Quando você entra na faculdade de direito você aprende que a única resposta que dificilmente está errada em qualquer situação é “Depende”. Um dos motivos para responder isso é que em diversas situações observamos juizes distintos, em casos similares, proferirem sentenças bem diferentes dependendo do caso concreto.
Mas uma coisa que eu aprendi bem nesses anos de faculdade é que discutir se alguém tem direito (direito material mesmo) nada tem a ver com discutir se a pessoa ganharia uma demanda nesse sentido, até porque os processos dependem de prova e muitas vezes a pessoa tem mesmo o direito, mas não consegue prova-lo.
Ainda assim, para além da discussão sobre a possibilidade de conseguir ou não ganhar um processo, percebi que muitas vezes as respostas de professores para a mesma pergunta dependem muito do seu ramo de especialização. Um professor de Direito Civil e um de Direito Administrativo podem acabar te dizendo coisas completamente opostas sobre a possibilidade, por exemplo, e gravar com onus real de garantia os bens públicos (ainda que dominicais). Dois professores de Direito Penal podem te dar respostas diferentes sobre a aplicação de determinadas agravantes ou beneficios dependendo de terem atuado mais como advogados de defesa ou promotores.
Por que eu estou dizendo isso?
Porque no ultimo Podcast Decodificando nós falamos sobre Direito do Consumidor e recebemos todo tipo de ponto vista sobre a aplicação da responsabilidade objetiva do Código de Defesa do Consumidor à questão do furto de notebook dentro de um ambiente do hotel (o restaurante).
Eu respondi de cara que achava que existia a responsabilidade objetiva, mas tanto a Rachel Barbosa quanto o Danyllo (do blog argumentandum) discordaram desse ponto de vista.

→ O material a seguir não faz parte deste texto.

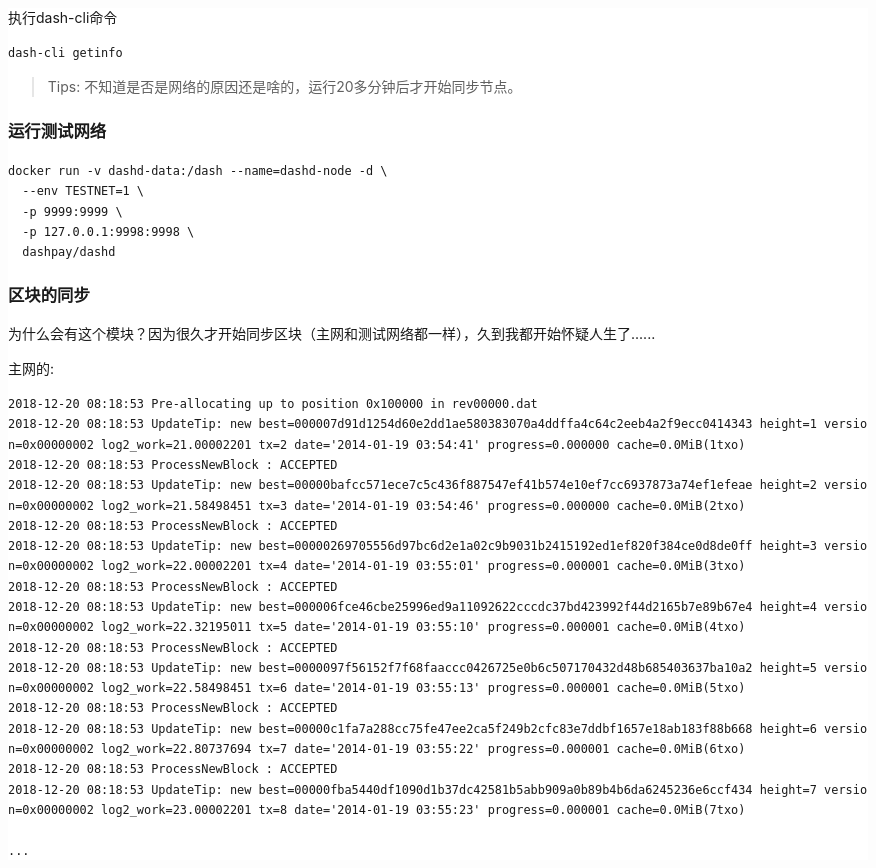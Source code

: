 执行dash-cli命令
```
dash-cli getinfo
```

> Tips: 不知道是否是网络的原因还是啥的，运行20多分钟后才开始同步节点。

### 运行测试网络

```
docker run -v dashd-data:/dash --name=dashd-node -d \
  --env TESTNET=1 \
  -p 9999:9999 \
  -p 127.0.0.1:9998:9998 \
  dashpay/dashd
```



### 区块的同步

为什么会有这个模块？因为很久才开始同步区块（主网和测试网络都一样），久到我都开始怀疑人生了......

主网的:

```
2018-12-20 08:18:53 Pre-allocating up to position 0x100000 in rev00000.dat
2018-12-20 08:18:53 UpdateTip: new best=000007d91d1254d60e2dd1ae580383070a4ddffa4c64c2eeb4a2f9ecc0414343 height=1 version=0x00000002 log2_work=21.00002201 tx=2 date='2014-01-19 03:54:41' progress=0.000000 cache=0.0MiB(1txo)
2018-12-20 08:18:53 ProcessNewBlock : ACCEPTED
2018-12-20 08:18:53 UpdateTip: new best=00000bafcc571ece7c5c436f887547ef41b574e10ef7cc6937873a74ef1efeae height=2 version=0x00000002 log2_work=21.58498451 tx=3 date='2014-01-19 03:54:46' progress=0.000000 cache=0.0MiB(2txo)
2018-12-20 08:18:53 ProcessNewBlock : ACCEPTED
2018-12-20 08:18:53 UpdateTip: new best=00000269705556d97bc6d2e1a02c9b9031b2415192ed1ef820f384ce0d8de0ff height=3 version=0x00000002 log2_work=22.00002201 tx=4 date='2014-01-19 03:55:01' progress=0.000001 cache=0.0MiB(3txo)
2018-12-20 08:18:53 ProcessNewBlock : ACCEPTED
2018-12-20 08:18:53 UpdateTip: new best=000006fce46cbe25996ed9a11092622cccdc37bd423992f44d2165b7e89b67e4 height=4 version=0x00000002 log2_work=22.32195011 tx=5 date='2014-01-19 03:55:10' progress=0.000001 cache=0.0MiB(4txo)
2018-12-20 08:18:53 ProcessNewBlock : ACCEPTED
2018-12-20 08:18:53 UpdateTip: new best=0000097f56152f7f68faaccc0426725e0b6c507170432d48b685403637ba10a2 height=5 version=0x00000002 log2_work=22.58498451 tx=6 date='2014-01-19 03:55:13' progress=0.000001 cache=0.0MiB(5txo)
2018-12-20 08:18:53 ProcessNewBlock : ACCEPTED
2018-12-20 08:18:53 UpdateTip: new best=00000c1fa7a288cc75fe47ee2ca5f249b2cfc83e7ddbf1657e18ab183f88b668 height=6 version=0x00000002 log2_work=22.80737694 tx=7 date='2014-01-19 03:55:22' progress=0.000001 cache=0.0MiB(6txo)
2018-12-20 08:18:53 ProcessNewBlock : ACCEPTED
2018-12-20 08:18:53 UpdateTip: new best=00000fba5440df1090d1b37dc42581b5abb909a0b89b4b6da6245236e6ccf434 height=7 version=0x00000002 log2_work=23.00002201 tx=8 date='2014-01-19 03:55:23' progress=0.000001 cache=0.0MiB(7txo)

...
```
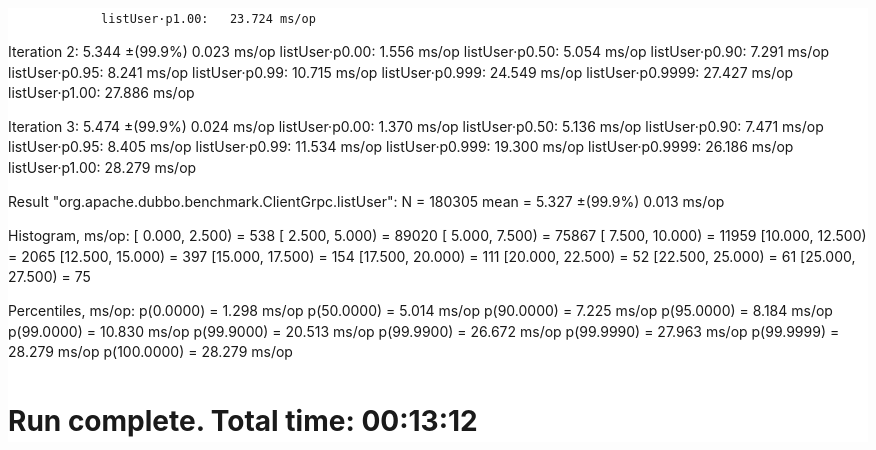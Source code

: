                  listUser·p1.00:   23.724 ms/op

Iteration   2: 5.344 ±(99.9%) 0.023 ms/op
                 listUser·p0.00:   1.556 ms/op
                 listUser·p0.50:   5.054 ms/op
                 listUser·p0.90:   7.291 ms/op
                 listUser·p0.95:   8.241 ms/op
                 listUser·p0.99:   10.715 ms/op
                 listUser·p0.999:  24.549 ms/op
                 listUser·p0.9999: 27.427 ms/op
                 listUser·p1.00:   27.886 ms/op

Iteration   3: 5.474 ±(99.9%) 0.024 ms/op
                 listUser·p0.00:   1.370 ms/op
                 listUser·p0.50:   5.136 ms/op
                 listUser·p0.90:   7.471 ms/op
                 listUser·p0.95:   8.405 ms/op
                 listUser·p0.99:   11.534 ms/op
                 listUser·p0.999:  19.300 ms/op
                 listUser·p0.9999: 26.186 ms/op
                 listUser·p1.00:   28.279 ms/op



Result "org.apache.dubbo.benchmark.ClientGrpc.listUser":
  N = 180305
  mean =      5.327 ±(99.9%) 0.013 ms/op

  Histogram, ms/op:
    [ 0.000,  2.500) = 538 
    [ 2.500,  5.000) = 89020 
    [ 5.000,  7.500) = 75867 
    [ 7.500, 10.000) = 11959 
    [10.000, 12.500) = 2065 
    [12.500, 15.000) = 397 
    [15.000, 17.500) = 154 
    [17.500, 20.000) = 111 
    [20.000, 22.500) = 52 
    [22.500, 25.000) = 61 
    [25.000, 27.500) = 75 

  Percentiles, ms/op:
      p(0.0000) =      1.298 ms/op
     p(50.0000) =      5.014 ms/op
     p(90.0000) =      7.225 ms/op
     p(95.0000) =      8.184 ms/op
     p(99.0000) =     10.830 ms/op
     p(99.9000) =     20.513 ms/op
     p(99.9900) =     26.672 ms/op
     p(99.9990) =     27.963 ms/op
     p(99.9999) =     28.279 ms/op
    p(100.0000) =     28.279 ms/op


# Run complete. Total time: 00:13:12
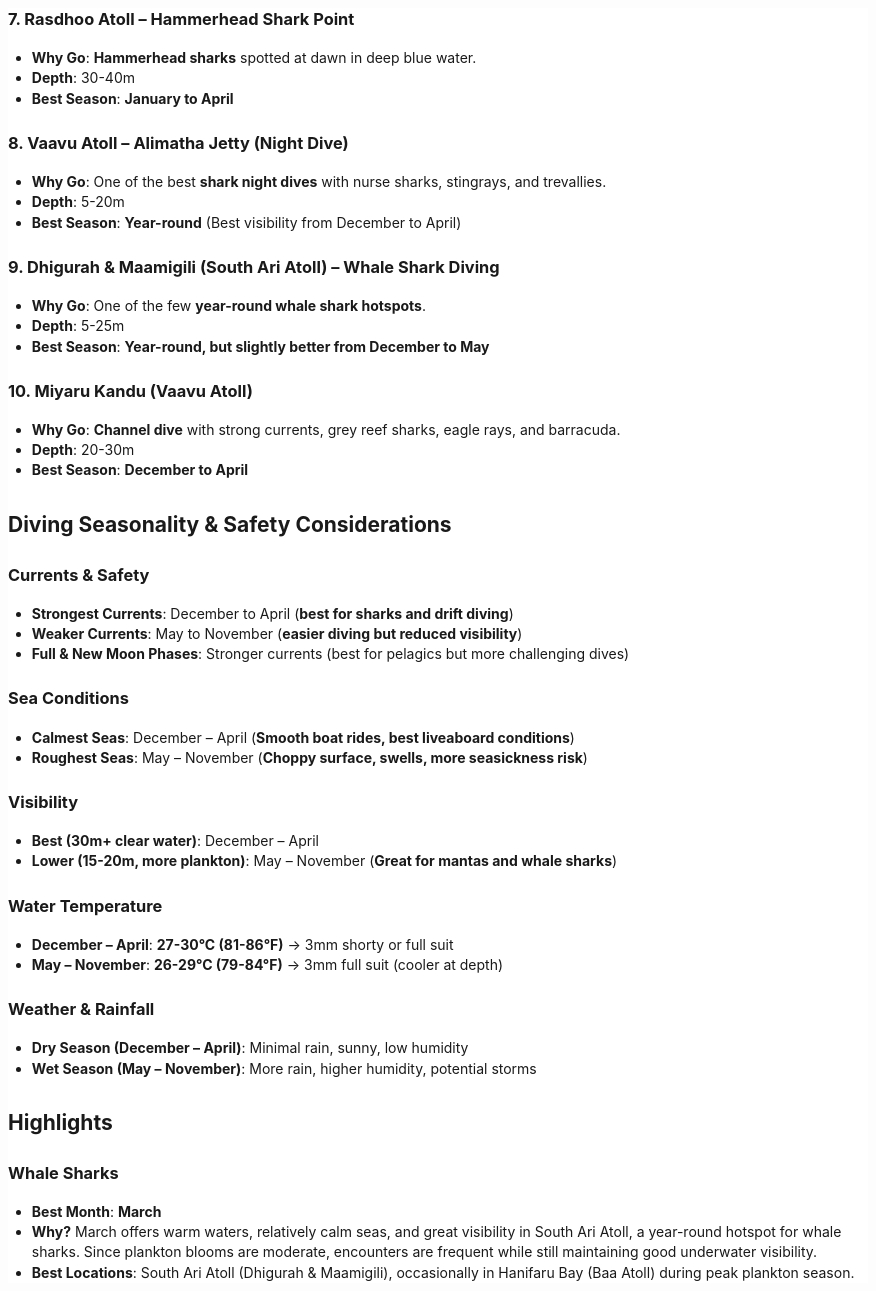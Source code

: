 ### **7. Rasdhoo Atoll – Hammerhead Shark Point**
- **Why Go**: **Hammerhead sharks** spotted at dawn in deep blue water.
- **Depth**: 30-40m
- **Best Season**: **January to April**

### **8. Vaavu Atoll – Alimatha Jetty (Night Dive)**
- **Why Go**: One of the best **shark night dives** with nurse sharks, stingrays, and trevallies.
- **Depth**: 5-20m
- **Best Season**: **Year-round** (Best visibility from December to April)

### **9. Dhigurah & Maamigili (South Ari Atoll) – Whale Shark Diving**
- **Why Go**: One of the few **year-round whale shark hotspots**.
- **Depth**: 5-25m
- **Best Season**: **Year-round, but slightly better from December to May**

### **10. Miyaru Kandu (Vaavu Atoll)**
- **Why Go**: **Channel dive** with strong currents, grey reef sharks, eagle rays, and barracuda.
- **Depth**: 20-30m
- **Best Season**: **December to April**


## **Diving Seasonality & Safety Considerations**

### **Currents & Safety**
- **Strongest Currents**: December to April (**best for sharks and drift diving**)
- **Weaker Currents**: May to November (**easier diving but reduced visibility**)
- **Full & New Moon Phases**: Stronger currents (best for pelagics but more challenging dives)

### **Sea Conditions**
- **Calmest Seas**: December – April (**Smooth boat rides, best liveaboard conditions**)
- **Roughest Seas**: May – November (**Choppy surface, swells, more seasickness risk**)

### **Visibility**
- **Best (30m+ clear water)**: December – April
- **Lower (15-20m, more plankton)**: May – November (**Great for mantas and whale sharks**)

### **Water Temperature**
- **December – April**: **27-30°C (81-86°F)** → 3mm shorty or full suit
- **May – November**: **26-29°C (79-84°F)** → 3mm full suit (cooler at depth)

### **Weather & Rainfall**
- **Dry Season (December – April)**: Minimal rain, sunny, low humidity
- **Wet Season (May – November)**: More rain, higher humidity, potential storms

## Highlights

### **Whale Sharks**
- **Best Month**: **March**
- **Why?** March offers warm waters, relatively calm seas, and great visibility in South Ari Atoll, a year-round hotspot for whale sharks. Since plankton blooms are moderate, encounters are frequent while still maintaining good underwater visibility.
- **Best Locations**: South Ari Atoll (Dhigurah & Maamigili), occasionally in Hanifaru Bay (Baa Atoll) during peak plankton season.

Vocês podem ler os argumentos nos devidos links, mas em geral a maioria dos argumentos no sentido de que não há a responsabilidade do hotel são relacionados com a questão da culpa (se existe culpa do consumidor, se existe culpa do fornecedor.
Eu fiquei muito feliz que o podcast tenha gerado essa discussão e que os blogueiros que trabalham/estudam direito tenham aparecido para dar suas opiniões, não só porque acho isso maravilhoso para fomentar o debate, mas porque também me ajudaram a pensar.
Ainda assim, depois das argumentações, eu continuo achando que há responsabilidade objetiva do hotel (independente de culpa) e que ainda que haja um pouco de culpa do arcanjo, não há culpa EXCLUSIVA do consumidor.
Vou deixar as questões sobre esse caso para o Decodificando, mas o que eu queria falar aqui é que eu fiquei pensando um pouco nos motivos pelos quais uma coisa que parecia tão clara para mim podia ainda ter tantas opiniões divergentes, e me lembrei que no meio do ano passado eu tinha feito um curso de férias sobre Direitos do Consumidor, com um professor que era especialista em Direito do Consumidor e tinha uma visão muito forte sobre a responsabilidade do fornecedor na Relação de Consumo.
Esse foi o meu primeiro contato com Direito do Consumidor e acho que isso foi determinante na minha visão sobre o assunto, apesar de eu ter muitas influências de proteção dos hiposuficientes no Direito, e talvez por isso me pareça que o Código de Defesa do Consumidor deve ser aplicado em beneficio do cliente do hotel nessa situação.
Isso me fez pensar sobre como as especilizações dos advogados influenciam na maneira como eles interpretam os casos e como isso pode interferir nos julgamentos quando esses advigados se tornam juizes. Não que eu ache que nada disso é ruim, mas demonstra como fatores alheios à propria causa podem afetar o seu desfecho.
Conclusão
No universo do Direito há sempre um doutrina para cada ponto de vista de uma situação e na prática há sempre um advogado para defender esses pontos de vista e um juiz para optar por eles. E no fim das contas tudo isso faz parte da dinâmica do judiciário, se não houvessem diversos modos de ver e interpretar a mesma situação não haveria muito o que discutir na Justiça.
O que eu acho mais importante nisso tudo é que as pessoas possam observar os argumentos e formar seus próprios convencimentos; e em cada relação elas possam decidir se acreditam que seus direitos foram violados; e se acreditarem que houve violação dos seus direitos que possam recorrer ao Estado; e se chegarem ao Poder Judiciário que possam ter um advogado para defendê-las.